The potato is the little black dress of tubers—a classic starch that goes with everything. But even the little black dress needs a jazzier replacement now and then. And with restaurants from fine dining to QSR fusing the fiery flavors of Mexico, South America, and the Caribbean, the introduction of offbeat roots—like yuca, jicama, and malanga—makes strategic sense.
Yuca (YUHK-uh), also called cassava, or manioc (in Brazil), is one of the most important plants in the tropical diet. Whether pureed for bobo de camarão (a creamy Brazilian shrimp sauce), simmered with tripe in savory Puerto Rican mondongo, boiled in sanchocho, ajiaco, or cozido (the numerous stews of Latin America), ground into meal and toasted for farofa to sprinkle over moqueca (a Brazilian fish soup), or grated and steamed or baked for dumplings and breads, this versatile tuber is a staple throughout Latin America and the Caribbean and Pacific islands. Yuca resembles a long sweet potato. It has a brown, bark-like, waxy skin, and crisp flesh with a bland, slightly sweet, buttery flavor.
In 1999, 168 million tons of yuca were produced by 85 countries. By comparison, 294 million tons of potatoes were produced that year. But yuca has come a long way. In 1990, the U.S. imported 18 million lb. of fresh yuca; by 1999, the figure had reached 59.4 million lb.
Fresh yuca can be sliced thin on a mandoline and fried for crispy chips, chopped into long matchsticks for alternative "french fries," mashed and seasoned with garlic or chiles, or pureed and thinned with stock for a silky sauce. Mojo agrio, a Cuban sauce of olive oil, sour oranges, and garlic, is a bright way to dress up plain-old mashed yuca. Chunks of yuca can be added to meat or vegetable stews during the last 30 minutes of cooking. Yuca can be reheated in fat or liquid; it doesn't get lumpy like other tropical roots.
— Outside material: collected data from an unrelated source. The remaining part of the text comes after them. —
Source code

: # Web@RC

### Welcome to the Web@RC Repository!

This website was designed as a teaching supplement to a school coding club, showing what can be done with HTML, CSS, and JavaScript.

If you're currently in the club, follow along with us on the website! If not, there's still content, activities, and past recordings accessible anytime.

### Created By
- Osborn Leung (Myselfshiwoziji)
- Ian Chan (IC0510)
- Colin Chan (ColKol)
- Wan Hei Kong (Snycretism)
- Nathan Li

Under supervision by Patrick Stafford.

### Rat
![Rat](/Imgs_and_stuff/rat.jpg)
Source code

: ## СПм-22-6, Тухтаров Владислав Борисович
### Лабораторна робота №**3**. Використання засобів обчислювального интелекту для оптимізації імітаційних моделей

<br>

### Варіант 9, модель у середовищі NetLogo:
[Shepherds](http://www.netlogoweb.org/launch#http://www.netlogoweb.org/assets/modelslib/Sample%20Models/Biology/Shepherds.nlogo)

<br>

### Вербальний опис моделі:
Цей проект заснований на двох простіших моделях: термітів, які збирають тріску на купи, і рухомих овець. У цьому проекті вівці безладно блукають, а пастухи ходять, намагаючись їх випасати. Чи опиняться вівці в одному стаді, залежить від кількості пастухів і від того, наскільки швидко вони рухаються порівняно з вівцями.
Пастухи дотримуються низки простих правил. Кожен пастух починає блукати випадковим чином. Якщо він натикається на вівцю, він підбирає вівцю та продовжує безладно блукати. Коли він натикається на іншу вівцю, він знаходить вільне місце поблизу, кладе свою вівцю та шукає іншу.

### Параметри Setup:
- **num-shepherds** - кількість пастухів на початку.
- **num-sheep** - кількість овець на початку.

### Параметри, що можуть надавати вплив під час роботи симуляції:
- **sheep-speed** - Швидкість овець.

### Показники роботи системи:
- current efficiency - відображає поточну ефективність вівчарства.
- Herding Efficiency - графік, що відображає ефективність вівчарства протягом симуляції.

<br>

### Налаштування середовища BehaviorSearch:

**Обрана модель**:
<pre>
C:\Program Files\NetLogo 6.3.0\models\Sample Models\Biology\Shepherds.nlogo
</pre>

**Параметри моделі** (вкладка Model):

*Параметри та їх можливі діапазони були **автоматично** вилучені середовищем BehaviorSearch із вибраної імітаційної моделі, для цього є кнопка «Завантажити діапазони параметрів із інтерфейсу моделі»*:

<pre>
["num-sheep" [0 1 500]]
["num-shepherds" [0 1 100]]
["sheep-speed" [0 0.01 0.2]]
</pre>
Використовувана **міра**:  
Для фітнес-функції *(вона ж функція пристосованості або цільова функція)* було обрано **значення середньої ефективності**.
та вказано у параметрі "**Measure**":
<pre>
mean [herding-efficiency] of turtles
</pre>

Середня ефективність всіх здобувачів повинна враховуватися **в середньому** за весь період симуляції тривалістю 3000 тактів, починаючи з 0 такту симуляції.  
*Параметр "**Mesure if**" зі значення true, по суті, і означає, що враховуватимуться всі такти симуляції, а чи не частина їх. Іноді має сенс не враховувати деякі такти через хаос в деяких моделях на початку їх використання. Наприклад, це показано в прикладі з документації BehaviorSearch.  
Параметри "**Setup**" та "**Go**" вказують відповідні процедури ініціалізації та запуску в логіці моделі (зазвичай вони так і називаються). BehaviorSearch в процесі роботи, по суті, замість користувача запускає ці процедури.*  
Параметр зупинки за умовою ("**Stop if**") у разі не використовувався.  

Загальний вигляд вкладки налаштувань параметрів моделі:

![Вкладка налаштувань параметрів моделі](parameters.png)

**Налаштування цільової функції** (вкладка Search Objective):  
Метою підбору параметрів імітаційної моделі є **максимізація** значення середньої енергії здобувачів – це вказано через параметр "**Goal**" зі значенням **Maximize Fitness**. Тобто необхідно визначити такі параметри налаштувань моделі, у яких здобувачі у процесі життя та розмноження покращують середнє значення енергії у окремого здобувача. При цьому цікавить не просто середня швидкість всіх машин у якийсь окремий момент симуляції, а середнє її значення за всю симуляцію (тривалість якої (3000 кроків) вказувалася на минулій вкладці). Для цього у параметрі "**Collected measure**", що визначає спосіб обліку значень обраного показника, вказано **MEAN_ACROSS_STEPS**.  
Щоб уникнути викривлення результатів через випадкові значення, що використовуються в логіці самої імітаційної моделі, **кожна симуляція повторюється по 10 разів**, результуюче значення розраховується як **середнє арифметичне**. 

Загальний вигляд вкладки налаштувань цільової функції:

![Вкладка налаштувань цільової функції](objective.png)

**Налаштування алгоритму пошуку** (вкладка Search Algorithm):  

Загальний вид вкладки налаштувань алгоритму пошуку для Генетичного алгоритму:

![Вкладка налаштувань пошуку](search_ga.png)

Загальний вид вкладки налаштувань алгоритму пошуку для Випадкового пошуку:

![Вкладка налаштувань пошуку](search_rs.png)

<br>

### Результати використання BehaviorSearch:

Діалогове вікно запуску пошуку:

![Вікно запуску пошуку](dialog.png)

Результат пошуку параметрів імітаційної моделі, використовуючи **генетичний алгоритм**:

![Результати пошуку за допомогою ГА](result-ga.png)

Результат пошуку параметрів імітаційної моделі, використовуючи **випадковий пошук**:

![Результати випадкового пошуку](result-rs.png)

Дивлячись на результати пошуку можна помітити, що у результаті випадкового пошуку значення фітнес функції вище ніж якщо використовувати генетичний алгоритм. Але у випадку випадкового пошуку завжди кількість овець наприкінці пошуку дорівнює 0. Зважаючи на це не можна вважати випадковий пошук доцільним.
Yuca is available all year. Look for rock-hard roots that have no stickiness, bald spots, soft areas, mold, or hairline cracks. Choose comparatively cylindrical roots (not sharply tapered ones) which are easiest to cut into equal-size pieces. Although yuca may appear hardy, it perishes rapidly. Store it in a basket in a well-ventilated area at a cool room temperature; it will last about a week. If the yuca cracks, store it in the refrigerator. Yuca has a tough outer skin that should be removed with a paring knife. Once cut, wrapped yuca can be refrigerated for a short time. Yuca does take well to freezing. It should be peeled, rinsed in water, then wrapped tightly and frozen.
Jicama (HEE-kama) is another tropical root that has moved from the obscure to the familiar. This round, softball-sized vegetable has thin, tan skin, with crisp, juicy white flesh. Jicama is best eaten raw. Its mild, porous flesh makes it the perfect canvas for bold, bright flavors like citrus, ginger, and chiles. It can be shaved, cubed, sliced, or julienned for salads, slaws, salsas, or relishes. Jicama is also tasty when pickled.
All jicama available in the U.S. is imported; it is available throughout the year. Look for jicama that feels firm and that is heavy for its size. Jicama can be refrigerated in the walk-in for about a week. The skin and the fibrous layer of white flesh just under the skin should both be removed with a strong vegetable peeler or pairing knife. Once peeled, jicama can be sliced or diced as needed. To prevent it from discoloring, keep peeled jicama in acidulated water.